From: "Christian König" <christian.koenig@amd.com>
To: Matthew Brost <matthew.brost@intel.com>
Cc: intel-xe@lists.freedesktop.org, linux-media@vger.kernel.org,
dri-devel@lists.freedesktop.org,
thomas.hellstrom@linux.intel.com, sumit.semwal@linaro.org,
daniel@ffwll.ch
Subject: Re: [PATCH v3 2/2] drm/xe: Use dma-fence array for media GT TLB invalidations in PT code
Date: Mon, 26 Aug 2024 09:43:40 +0200 [thread overview]
Message-ID: <1fdc3b61-6694-4d8a-9921-7b323219801f@amd.com> (raw)
In-Reply-To: <ZsitDqXwHtIBC5ul@DUT025-TGLU.fm.intel.com>
Am 23.08.24 um 17:38 schrieb Matthew Brost:
> On Fri, Aug 23, 2024 at 08:40:40AM +0200, Christian König wrote:
>> Am 23.08.24 um 06:54 schrieb Matthew Brost:
>>> Using a chain fence is problematic as these cannot be installed in
>>> timeout drm sync objects. Use a dma-fence-array instead at the cost of
>>> an extra failure point.
>> Mhm, IIRC we converted chain objects into dma-fence-arrays while installing
>> them into a timeline.
>>
>> Doesn't that work any more?
>>
> Thanks for the quick feedback.
>
> As is, installing a dma-fence-chain into a timeline sync doesn't work.
>
> The 'fence' returned from 'xe_pt_update_ops_run' is installed here [1]
> as the 'fence' argument. This blows up here [2] [3]. It does suggest in
> [3] to use a dma-fence-array which is what I'm doing.
Ah, that makes it more clear. You are not using some IOCTL to install
the fences into a timeline but rather want to do this at the end of your
submission IOCTL, right?
> The issue with using a dma-fence array as is it adds another failure
> point if dma_fence_array_create is used as is after collecting multiple
> fences from TLB invalidations. Also we have lock in xe_pt_update_ops_run
> which is in the path reclaim so calling dma_fence_array_create isn't
> allowed under that lock.
Ok that is a rather good argument for this.

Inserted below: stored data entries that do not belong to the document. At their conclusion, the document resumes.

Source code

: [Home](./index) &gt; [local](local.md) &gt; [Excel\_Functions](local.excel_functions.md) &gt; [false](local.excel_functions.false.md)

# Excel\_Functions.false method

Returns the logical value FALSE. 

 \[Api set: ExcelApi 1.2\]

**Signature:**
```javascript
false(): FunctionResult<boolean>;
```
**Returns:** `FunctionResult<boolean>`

Just tow comments I've seen on the code:
1. Please rename dma_fence_array_arm() into dma_fence_array_init()
2. Please drop WARN_ON(!array, a NULL array will result in a NULL
pointer de-reference and crash anyway.
> I suppose we could drop that lock and directly wait TLB invalidation
> fences if dma_fence_array_create fails but to me it makes more sense to
> prealloc the dma-fence-array and populate it later. Saw your response to
> my first patch about how this could be problematic, a little confused on
> that so responding there too.
Yeah people came up with the crazy idea to insert dma_fence_array
objects into other dma_fence_array's resulting in overwriting the kernel
stack when you free this construct finally.

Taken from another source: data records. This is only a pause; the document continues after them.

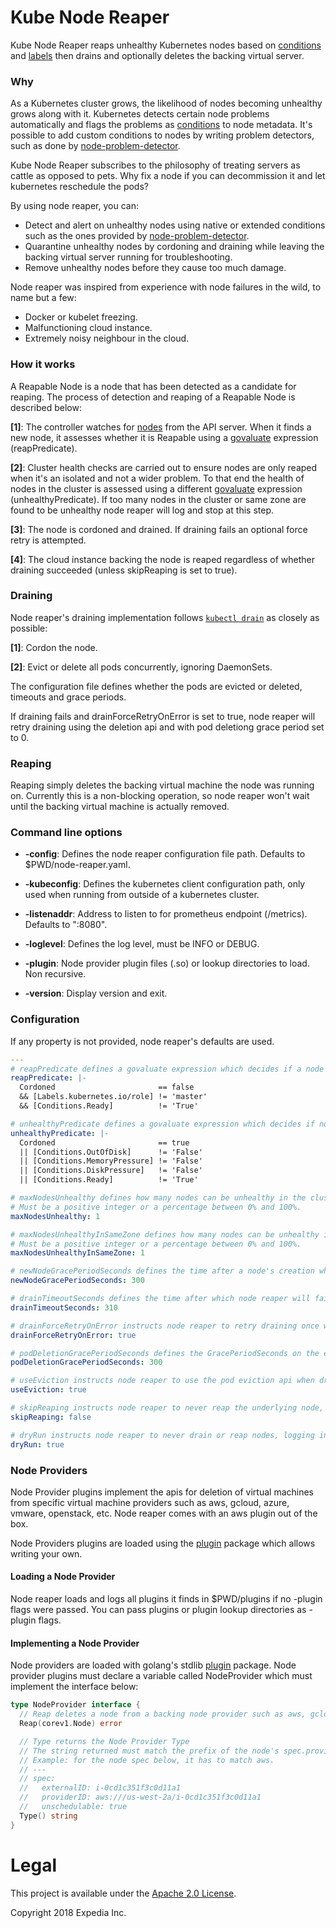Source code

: # Kube Node Reaper

Kube Node Reaper reaps unhealthy Kubernetes nodes based on [conditions](https://kubernetes.io/docs/concepts/architecture/nodes/#condition) and [labels](https://kubernetes.io/docs/concepts/overview/working-with-objects/labels/) then drains and optionally deletes the backing virtual server.

### Why

As a Kubernetes cluster grows, the likelihood of nodes becoming unhealthy grows along with it. Kubernetes detects certain node problems automatically and flags the problems as [conditions](https://kubernetes.io/docs/concepts/architecture/nodes/#condition) to node metadata. It's possible to add custom conditions to nodes by writing problem detectors, such as done by [node-problem-detector](https://github.com/kubernetes/node-problem-detector).

Kube Node Reaper subscribes to the philosophy of treating servers as cattle as opposed to pets. Why fix a node if you can decommission it and let kubernetes reschedule the pods?

By using node reaper, you can:

 * Detect and alert on unhealthy nodes using native or extended conditions such as the ones provided by [node-problem-detector](https://github.com/kubernetes/node-problem-detector).
 * Quarantine unhealthy nodes by cordoning and draining while leaving the backing virtual server running for troubleshooting.
 * Remove unhealthy nodes before they cause too much damage.

Node reaper was inspired from experience with node failures in the wild, to name but a few:

 * Docker or kubelet freezing.
 * Malfunctioning cloud instance.
 * Extremely noisy neighbour in the cloud.

### How it works

A Reapable Node is a node that has been detected as a candidate for reaping. The process of detection and reaping of a Reapable Node is described below:

**[1]**: The controller watches for [nodes](https://kubernetes.io/docs/concepts/architecture/nodes/) from the API server. When it finds a new node, it assesses whether it is Reapable using a [govaluate](https://github.com/Knetic/govaluate) expression (reapPredicate).

**[2]**: Cluster health checks are carried out to ensure nodes are only reaped when it's an isolated and not a wider problem. To that end the health of nodes in the cluster is assessed using a different [govaluate](https://github.com/Knetic/govaluate) expression (unhealthyPredicate). If too many nodes in the cluster or same zone are found to be unhealthy node reaper will log and stop at this step.

**[3]**: The node is cordoned and drained. If draining fails an optional force retry is attempted.

**[4]**: The cloud instance backing the node is reaped regardless of whether draining succeeded (unless skipReaping is set to true).

### Draining

Node reaper's draining implementation follows [`kubectl drain`](https://kubernetes.io/docs/reference/generated/kubectl/kubectl-commands#drain) as closely as possible:

**[1]**: Cordon the node.

**[2]**: Evict or delete all pods concurrently, ignoring DaemonSets.

The configuration file defines whether the pods are evicted or deleted, timeouts and grace periods.

If draining fails and drainForceRetryOnError is set to true, node reaper will retry draining using the deletion api and with pod deletiong grace period set to 0.

### Reaping

Reaping simply deletes the backing virtual machine the node was running on. Currently this is a non-blocking operation, so node reaper won't wait until the backing virtual machine is actually removed.

### Command line options

- **-config**: Defines the node reaper configuration file path. Defaults to $PWD/node-reaper.yaml.

- **-kubeconfig**: Defines the kubernetes client configuration path, only used when running from outside of a kubernetes cluster.

- **-listenaddr**: Address to listen to for prometheus endpoint (/metrics). Defaults to ":8080".

- **-loglevel**: Defines the log level, must be INFO or DEBUG.

- **-plugin**: Node provider plugin files (.so) or lookup directories to load. Non recursive.

- **-version**: Display version and exit.

### Configuration

If any property is not provided, node reaper's defaults are used.

```yaml
---
# reapPredicate defines a govaluate expression which decides if a node is a candidate for reaping.
reapPredicate: |-
  Cordoned                       == false
  && [Labels.kubernetes.io/role] != 'master'
  && [Conditions.Ready]          != 'True'

# unhealthyPredicate defines a govaluate expression which decides if nodes in the cluster are unhealthy. Used for cluster health checks before reaping.
unhealthyPredicate: |-
  Cordoned                       == true
  || [Conditions.OutOfDisk]      != 'False'
  || [Conditions.MemoryPressure] != 'False'
  || [Conditions.DiskPressure]   != 'False'
  || [Conditions.Ready]          != 'True'

# maxNodesUnhealthy defines how many nodes can be unhealthy in the cluster, if more nodes than maxNodesUnhealthy are unhealthy reaping will be cancelled.
# Must be a positive integer or a percentage between 0% and 100%.
maxNodesUnhealthy: 1

# maxNodesUnhealthyInSameZone defines how many nodes can be unhealthy in the same zone of the cluster as the reap candidate, if more nodes than maxNodesUnhealthy are unhealthy reaping will be cancelled.
# Must be a positive integer or a percentage between 0% and 100%.
maxNodesUnhealthyInSameZone: 1

# newNodeGracePeriodSeconds defines the time after a node's creation when it can be reaped. Nodes whose creation timestamp fall within the grace period won't be reaped.
newNodeGracePeriodSeconds: 300

# drainTimeoutSeconds defines the time after which node reaper will fail an unfinished drain attempt.
drainTimeoutSeconds: 310

# drainForceRetryOnError instructs node reaper to retry draining once with podDeletionGracePeriodSeconds set to 0 and useEviction set to false.
drainForceRetryOnError: true

# podDeletionGracePeriodSeconds defines the GracePeriodSeconds on the eviction or deletion call to the kubernetes api.
podDeletionGracePeriodSeconds: 300

# useEviction instructs node reaper to use the pod eviction api when draining as opposed to the deletion api.
useEviction: true

# skipReaping instructs node reaper to never reap the underlying node, stopping after draining.
skipReaping: false

# dryRun instructs node reaper to never drain or reap nodes, logging instead.
dryRun: true
```

### Node Providers

Node Provider plugins implement the apis for deletion of virtual machines from specific virtual machine providers such as aws, gcloud, azure, vmware, openstack, etc. Node reaper comes with an aws plugin out of the box.

Node Providers plugins are loaded using the [plugin](https://golang.org/pkg/plugin/) package which allows writing your own.

#### Loading a Node Provider

Node reaper loads and logs all plugins it finds in $PWD/plugins if no -plugin flags were passed. You can pass plugins or plugin lookup directories as -plugin flags.

#### Implementing a Node Provider

Node providers are loaded with golang's stdlib [plugin](https://golang.org/pkg/plugin/) package. Node provider plugins must declare a variable called NodeProvider which must implement the interface below:

```go
type NodeProvider interface {
  // Reap deletes a node from a backing node provider such as aws, gcloud or azure.
  Reap(corev1.Node) error

  // Type returns the Node Provider Type
  // The string returned must match the prefix of the node's spec.providerID. The prefix is the text before colon, in other words with regex (?:(?!:).)*
  // Example: for the node spec below, it has to match aws.
  // ---
  // spec:
  //   externalID: i-0cd1c351f3c0d11a1
  //   providerID: aws:///us-west-2a/i-0cd1c351f3c0d11a1
  //   unschedulable: true
  Type() string
}
```

# Legal
This project is available under the [Apache 2.0 License](http://www.apache.org/licenses/LICENSE-2.0.html).

Copyright 2018 Expedia Inc.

Additional to that Sima pointed out during the initial review of this
code that we should make sure that no circles can happen with a dma_fence.
But we now have a warning when somebody tries to add a container to a
dma_fence_array object so that should probably be fine.
Regards,
Christian.
>
> Matt
>
> [1] https://elixir.bootlin.com/linux/v6.10.6/source/drivers/gpu/drm/xe/xe_sync.c#L233
> [2] https://elixir.bootlin.com/linux/v6.10.6/source/drivers/gpu/drm/drm_syncobj.c#L349
> [3] https://elixir.bootlin.com/linux/v6.10.6/source/drivers/dma-buf/dma-fence-chain.c#L275
>
>> Regards,
>> Christian.
>>
>>> Also fixup reserve fence count to include media GT invalidation fence.
>>>
>>> v2:
>>> - Fix reserve fence count (Casey Bowman)
>>> v3:
>>> - Prealloc dma fence array (CI)
>>>
>>> Fixes: 40520283e0fd ("drm/xe: Invalidate media_gt TLBs in PT code")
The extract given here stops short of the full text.